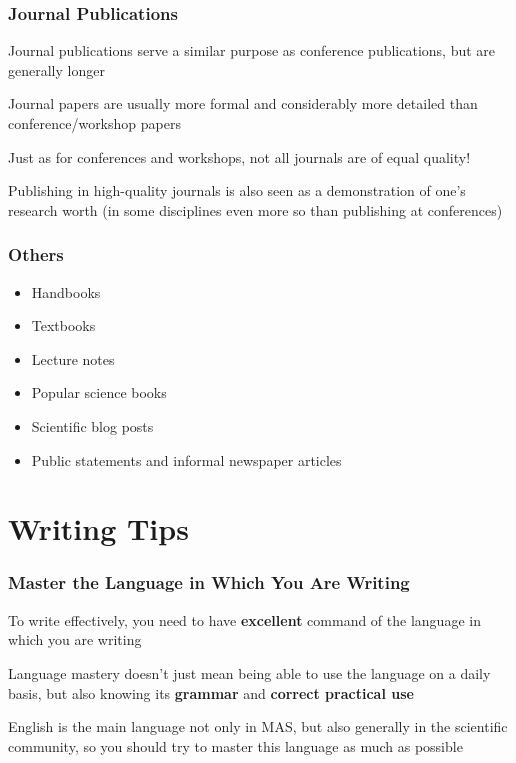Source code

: \documentclass{beamer}
\begin{document}
\begin{frame}
\frametitle{Journal Publications}
    \vspace{-1cm}
    Journal publications serve a similar purpose as conference publications, but are generally longer
    \newline

    Journal papers are usually more formal and considerably more detailed than conference/workshop papers
    \newline

    Just as for conferences and workshops, not all journals are of equal quality!
    \newline

    Publishing in high-quality journals is also seen as a demonstration of one's research worth (in some disciplines even more so than publishing at conferences)
\end{frame}

\begin{frame}
\frametitle{Others}
    \vspace{-1cm}
    \begin{itemize}
        \item Handbooks
        \item Textbooks
        \item Lecture notes
        \item Popular science books
        \item Scientific blog posts
        \item Public statements and informal newspaper articles
    \end{itemize}
\end{frame}

\section{Writing Tips}

\begin{frame}
\frametitle{Master the Language in Which You Are Writing}
    \vspace{-1cm}
    To write effectively, you need to have \textbf{excellent} command of the language in which you are writing
    \newline

    Language mastery doesn't just mean being able to use the language on a daily basis, but also knowing its \textbf{grammar} and \textbf{correct practical use}
    \newline

    English is the main language not only in MAS, but also generally in the scientific community, so you should try to master this language as much as possible
\end{frame}
\end{document}
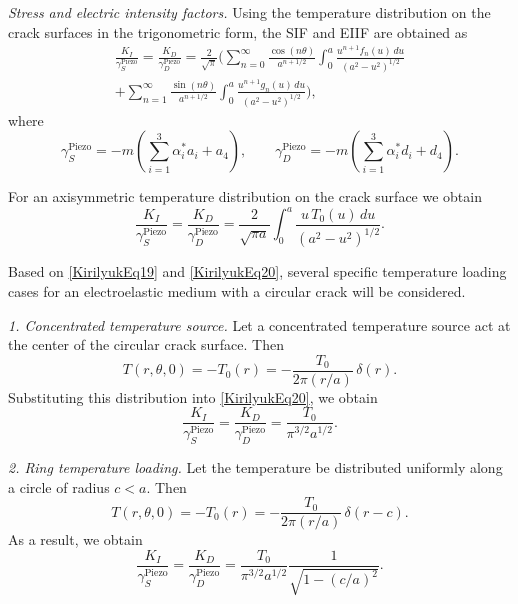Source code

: \medskip
\emph{Stress and electric intensity factors.} Using the temperature distribution on the crack surfaces in the trigonometric form,
the SIF and EIIF are obtained as
\begin{multline}
	\frac{K_I}{\gamma_S^{\text{Piezo}}}
	=
	\frac{K_D}{\gamma_D^{\text{Piezo}}}
	=
	\frac{2}{\sqrt{\pi}}
	\Bigg(
	\sum_{n=0}^{\infty}
	\frac{\cos(n\theta)}{a^{n+1/2}}
	\int_{0}^{a}
	\frac{u^{n+1}f_n(u)\,du}{(a^2-u^2)^{1/2}}
	\\
	+
	\sum_{n=1}^{\infty}
	\frac{\sin(n\theta)}{a^{n+1/2}}
	\int_{0}^{a}
	\frac{u^{n+1}g_n(u)\,du}{(a^2-u^2)^{1/2}}
	\Bigg),
	\label{KirilyukEq19}
\end{multline}
%
where
\[
\gamma_S^{\text{Piezo}}
=
-m\left(\sum_{i=1}^{3}\alpha_i^{*}a_i+a_4\right),
\qquad
\gamma_D^{\text{Piezo}}
=
-m\left(\sum_{i=1}^{3}\alpha_i^{*}d_i+d_4\right).
\]

For an axisymmetric temperature distribution on the crack surface we obtain
\begin{equation}
	\frac{K_I}{\gamma_S^{\text{Piezo}}}
	=
	\frac{K_D}{\gamma_D^{\text{Piezo}}}
	=
	\frac{2}{\sqrt{\pi a}}
	\int_{0}^{a}
	\frac{u\,T_0(u)\,du}{(a^2-u^2)^{1/2}} .
	\label{KirilyukEq20}
\end{equation}

Based on \eqref{KirilyukEq19} and \eqref{KirilyukEq20}, several specific temperature loading cases for an electroelastic medium with a circular crack will be considered.

\medskip
\emph{1. Concentrated temperature source.} Let a concentrated temperature source act at the center of the circular crack surface. Then
\[
T(r,\theta,0) = -T_0(r) = -\frac{T_0}{2\pi (r/a)}\,\delta(r).
\]
Substituting this distribution into \eqref{KirilyukEq20}, we obtain
\begin{equation}
	\frac{K_I}{\gamma_S^{\text{Piezo}}}
	=
	\frac{K_D}{\gamma_D^{\text{Piezo}}}
	=
	\frac{T_0}{\pi^{3/2}a^{1/2}} .
	\label{KirilyukEq21}
\end{equation}

\medskip
\emph{2. Ring temperature loading.} Let the temperature be distributed uniformly along a circle of radius $c<a$. Then
\[
T(r,\theta,0) = -T_0(r) = -\frac{T_0}{2\pi (r/a)}\,\delta(r-c).
\]
As a result, we obtain
\begin{equation}
	\frac{K_I}{\gamma_S^{\text{Piezo}}}
	=
	\frac{K_D}{\gamma_D^{\text{Piezo}}}
	=
	\frac{T_0}{\pi^{3/2}a^{1/2}}
	\frac{1}{\sqrt{1-(c/a)^2}} .
	\label{KirilyukEq22}
\end{equation}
========
What is being asked:
Search the entries for the word "this", then copy every line in which it is found.

Solution:
    English is the main language not only in MAS, but also generally in the scientific community, so you should try to master this language as much as possible
Substituting this distribution into \eqref{KirilyukEq20}, we obtain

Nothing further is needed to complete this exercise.